Part 3 of our April in Africa trip: the Seychelles, an archipelago of 115 islands just south of the equator, east of Africa, and ‘a thousand miles from anywhere,’ as the tourist board slogan reminds visitors. The inner granite islands were created from a splinter of India when it tore away from Africa over 650 million years ago and were subsequently protected from the outside world by a thousand mile moat of ocean.
The main islands have only been settled for about 200 years, first by the French and then by the English. Many African slaves were brought in to work the land, and other nationalities – Arabs, Chinese and Indians came and stayed also. The Seychellois population today is a melange of all these influences, resulting in a relative lack of racial tension. Seychellois women, in particular, are famed throughout Africa for their beauty and elegance: “French enough to have good shapes, English enough to have good manners, Asian enough to have a touch of the exotic about them, and African enough to have a call of the wild in them!”
Kreol is the lingua franca of the islands, but most Seychellois speak at least three languages fluently: Kreol, English and French. Kreol is a French-based pidgin language: ‘good morning’ is bonjour in French, bonzour in Kreol; ‘how are you’ is comment çava in French, komman sava in Kreol.
We don’t normally dedicate space to talk about a plant, but the coco de mer garners such attention in the Seychelles, we’re making an exception. Well, that and we’re feeling a bit sophomoric. Fair warning of pictures to come: one of the plant’s archaic botanical names is Lodoicea callipyge, in which callipyge is from the Greek words meaning “beautiful rump.”

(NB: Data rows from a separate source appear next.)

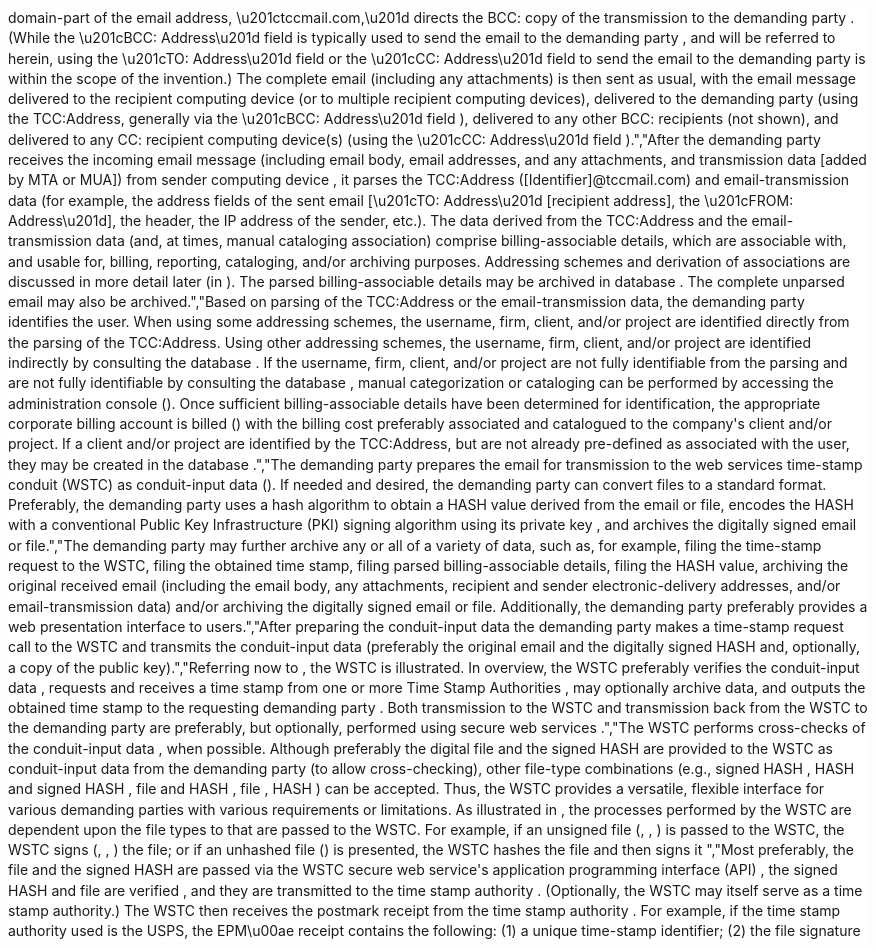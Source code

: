 domain-part of the email address, \u201ctccmail.com,\u201d directs the BCC: copy of the transmission to the demanding party . (While the \u201cBCC: Address\u201d field  is typically used to send the email  to the demanding party , and will be referred to herein, using the \u201cTO: Address\u201d field  or the \u201cCC: Address\u201d field  to send the email  to the demanding party  is within the scope of the invention.) The complete email  (including any attachments) is then sent as usual, with the email message  delivered to the recipient computing device  (or to multiple recipient computing devices), delivered to the demanding party  (using the TCC:Address, generally via the \u201cBCC: Address\u201d field ), delivered to any other BCC: recipients (not shown), and delivered to any CC: recipient computing device(s) (using the \u201cCC: Address\u201d field ).","After the demanding party  receives the incoming email message  (including email body, email addresses, and any attachments, and transmission data [added by MTA or MUA]) from sender computing device , it parses  the TCC:Address ([Identifier]@tccmail.com) and email-transmission data (for example, the address fields of the sent email [\u201cTO: Address\u201d  [recipient address], the \u201cFROM: Address\u201d], the header, the IP address of the sender, etc.). The data derived from the TCC:Address and the email-transmission data (and, at times, manual cataloging association) comprise billing-associable details, which are associable with, and usable for, billing, reporting, cataloging, and\/or archiving purposes. Addressing schemes and derivation of associations are discussed in more detail later (in ). The parsed billing-associable details may be archived  in database . The complete unparsed email may also be archived.","Based on parsing  of the TCC:Address or the email-transmission data, the demanding party  identifies the user. When using some addressing schemes, the username, firm, client, and\/or project are identified  directly  from the parsing of the TCC:Address. Using other addressing schemes, the username, firm, client, and\/or project are identified indirectly  by consulting the database . If the username, firm, client, and\/or project are not  fully identifiable from the parsing  and are not fully identifiable by consulting the database , manual categorization or cataloging  can be performed by accessing the administration console (). Once sufficient billing-associable details have been determined for identification, the appropriate corporate billing account is billed  () with the billing cost preferably associated and catalogued to the company's client and\/or project. If a client and\/or project are identified by the TCC:Address, but are not already pre-defined as associated with the user, they may be created in the database .","The demanding party  prepares  the email  for transmission  to the web services time-stamp conduit (WSTC) as conduit-input data  (). If needed and desired, the demanding party  can convert files to a standard format. Preferably, the demanding party  uses a hash algorithm  to obtain a HASH value derived from the email or file, encodes the HASH with a conventional Public Key Infrastructure (PKI) signing algorithm  using its private key , and archives  the digitally signed email or file.","The demanding party  may further archive any or all of a variety of data, such as, for example, filing  the time-stamp request to the WSTC, filing  the obtained time stamp, filing  parsed billing-associable details, filing the HASH value, archiving the original received email (including the email body, any attachments, recipient and sender electronic-delivery addresses, and\/or email-transmission data) and\/or archiving  the digitally signed email or file. Additionally, the demanding party  preferably provides a web presentation interface to users.","After preparing the conduit-input data  the demanding party  makes a time-stamp request call  to the WSTC  and transmits  the conduit-input data  (preferably the original email  and the digitally signed HASH and, optionally, a copy of the public key).","Referring now to , the WSTC  is illustrated. In overview, the WSTC preferably verifies  the conduit-input data , requests  and receives  a time stamp from one or more Time Stamp Authorities , may optionally archive  data, and outputs  the obtained time stamp  to the requesting demanding party . Both transmission  to the WSTC and transmission  back from the WSTC to the demanding party are preferably, but optionally, performed using secure web services .","The WSTC performs cross-checks of the conduit-input data , when possible. Although preferably the digital file and the signed HASH are provided  to the WSTC as conduit-input data  from the demanding party  (to allow cross-checking), other file-type combinations (e.g., signed HASH , HASH and signed HASH , file and HASH , file , HASH ) can be accepted. Thus, the WSTC provides a versatile, flexible interface for various demanding parties  with various requirements or limitations. As illustrated in , the processes performed by the WSTC are dependent upon the file types to that are passed to the WSTC. For example, if an unsigned file (, , ) is passed to the WSTC, the WSTC signs (, , ) the file; or if an unhashed file () is presented, the WSTC hashes  the file and then signs it ","Most preferably, the file and the signed HASH are passed via the WSTC secure web service's application programming interface (API) , the signed HASH and file are verified , and they are transmitted  to the time stamp authority . (Optionally, the WSTC  may itself serve as a time stamp authority.) The WSTC then receives  the postmark receipt from the time stamp authority . For example, if the time stamp authority used is the USPS, the EPM\u00ae receipt contains the following: (1) a unique time-stamp identifier; (2) the file signature
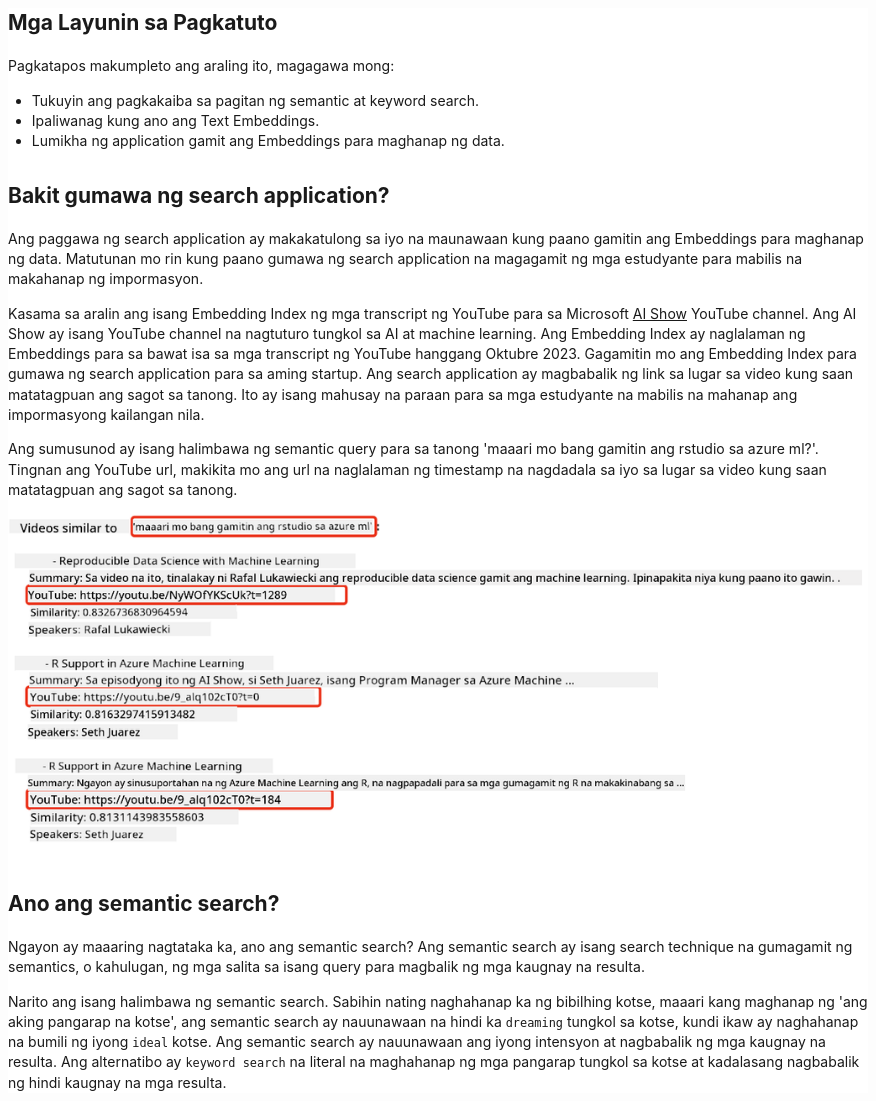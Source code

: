## Mga Layunin sa Pagkatuto

Pagkatapos makumpleto ang araling ito, magagawa mong:

- Tukuyin ang pagkakaiba sa pagitan ng semantic at keyword search.
- Ipaliwanag kung ano ang Text Embeddings.
- Lumikha ng application gamit ang Embeddings para maghanap ng data.

## Bakit gumawa ng search application?

Ang paggawa ng search application ay makakatulong sa iyo na maunawaan kung paano gamitin ang Embeddings para maghanap ng data. Matutunan mo rin kung paano gumawa ng search application na magagamit ng mga estudyante para mabilis na makahanap ng impormasyon.

Kasama sa aralin ang isang Embedding Index ng mga transcript ng YouTube para sa Microsoft [AI Show](https://www.youtube.com/playlist?list=PLlrxD0HtieHi0mwteKBOfEeOYf0LJU4O1) YouTube channel. Ang AI Show ay isang YouTube channel na nagtuturo tungkol sa AI at machine learning. Ang Embedding Index ay naglalaman ng Embeddings para sa bawat isa sa mga transcript ng YouTube hanggang Oktubre 2023. Gagamitin mo ang Embedding Index para gumawa ng search application para sa aming startup. Ang search application ay magbabalik ng link sa lugar sa video kung saan matatagpuan ang sagot sa tanong. Ito ay isang mahusay na paraan para sa mga estudyante na mabilis na mahanap ang impormasyong kailangan nila.

Ang sumusunod ay isang halimbawa ng semantic query para sa tanong 'maaari mo bang gamitin ang rstudio sa azure ml?'. Tingnan ang YouTube url, makikita mo ang url na naglalaman ng timestamp na nagdadala sa iyo sa lugar sa video kung saan matatagpuan ang sagot sa tanong.

![Semantic query para sa tanong "maaari mo bang gamitin ang rstudio sa Azure ML"](../../../translated_images/query-results.506ee9aac38278ee496377ca3d0bf751a9bffda30c3cbd56d5024dcb9c8f8e9e.tl.png)

## Ano ang semantic search?

Ngayon ay maaaring nagtataka ka, ano ang semantic search? Ang semantic search ay isang search technique na gumagamit ng semantics, o kahulugan, ng mga salita sa isang query para magbalik ng mga kaugnay na resulta.

Narito ang isang halimbawa ng semantic search. Sabihin nating naghahanap ka ng bibilhing kotse, maaari kang maghanap ng 'ang aking pangarap na kotse', ang semantic search ay nauunawaan na hindi ka `dreaming` tungkol sa kotse, kundi ikaw ay naghahanap na bumili ng iyong `ideal` kotse. Ang semantic search ay nauunawaan ang iyong intensyon at nagbabalik ng mga kaugnay na resulta. Ang alternatibo ay `keyword search` na literal na maghahanap ng mga pangarap tungkol sa kotse at kadalasang nagbabalik ng hindi kaugnay na mga resulta.
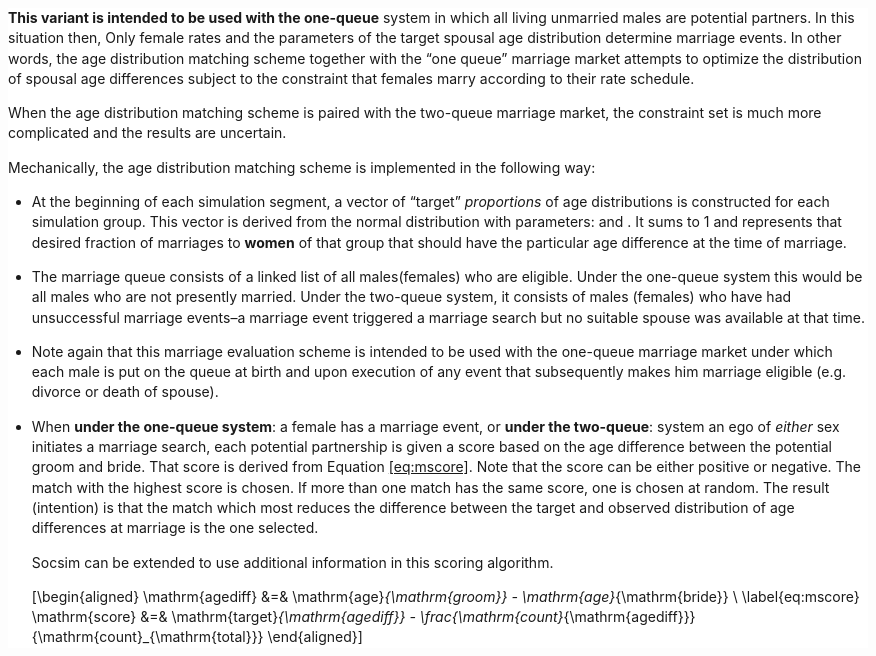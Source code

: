 **This variant is intended to be used with the one-queue** system in
which all living unmarried males are potential partners. In this
situation then, Only female rates and the parameters of the target
spousal age distribution determine marriage events. In other words, the
age distribution matching scheme together with the “one queue” marriage
market attempts to optimize the distribution of spousal age differences
subject to the constraint that females marry according to their rate
schedule.

When the age distribution matching scheme is paired with the two-queue
marriage market, the constraint set is much more complicated and the
results are uncertain.

Mechanically, the age distribution matching scheme is implemented in the
following way:

  - At the beginning of each simulation segment, a vector of “target”
    *proportions* of age distributions is constructed for each
    simulation group. This vector is derived from the normal
    distribution with parameters: and . It sums to 1 and represents that
    desired fraction of marriages to **women** of that group that should
    have the particular age difference at the time of marriage.

  - The marriage queue consists of a linked list of all males(females)
    who are eligible. Under the one-queue system this would be all males
    who are not presently married. Under the two-queue system, it
    consists of males (females) who have had unsuccessful marriage
    events–a marriage event triggered a marriage search but no suitable
    spouse was available at that time.

  - Note again that this marriage evaluation scheme is intended to be
    used with the one-queue marriage market under which each male is put
    on the queue at birth and upon execution of any event that
    subsequently makes him marriage eligible (e.g. divorce or death of
    spouse).

  - When **under the one-queue system**: a female has a marriage event,
    or **under the two-queue**: system an ego of *either* sex initiates
    a marriage search, each potential partnership is given a score based
    on the age difference between the potential groom and bride. That
    score is derived from Equation [\[eq:mscore\]](#eq:mscore). Note
    that the score can be either positive or negative. The match with
    the highest score is chosen. If more than one match has the same
    score, one is chosen at random. The result (intention) is that the
    match which most reduces the difference between the target and
    observed distribution of age differences at marriage is the one
    selected.
    
    Socsim can be extended to use additional information in this scoring
    algorithm.
    
    \[\begin{aligned}
        \mathrm{agediff} &=& \mathrm{age}_{\mathrm{groom}} - \mathrm{age}_{\mathrm{bride}} \\    \label{eq:mscore}
        \mathrm{score} &=& \mathrm{target}_{\mathrm{agediff}} - \frac{\mathrm{count}_{\mathrm{agediff}}}{\mathrm{count}_{\mathrm{total}}}
      \end{aligned}\]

This provocative looking member of the palm family has been the butt of jokes (pun intended) for years, and for centuries before, highly revered and the stuff of legend. In the Maldives, any coco de mer nuts that were found in the ocean or on the beaches were supposed to be given to the king, and keeping a nut for yourself or selling it could have resulted in the death penalty. However, Rudolf II, Holy Roman Emperor (late 1500s) was able to purchase one of these nuts for 4,000 gold florins. The Dutch Admiral Wolfert Hermanssen also received a nut as a gift for his services, from the Sultan of Bantam in 1602, for fighting the Portuguese and protecting the capital of Bantam. However, the nut that the admiral was given was missing the top part; apparently the Sultan had ordered the top of the nut to be cut off, in order not to upset the noble admiral’s modesty.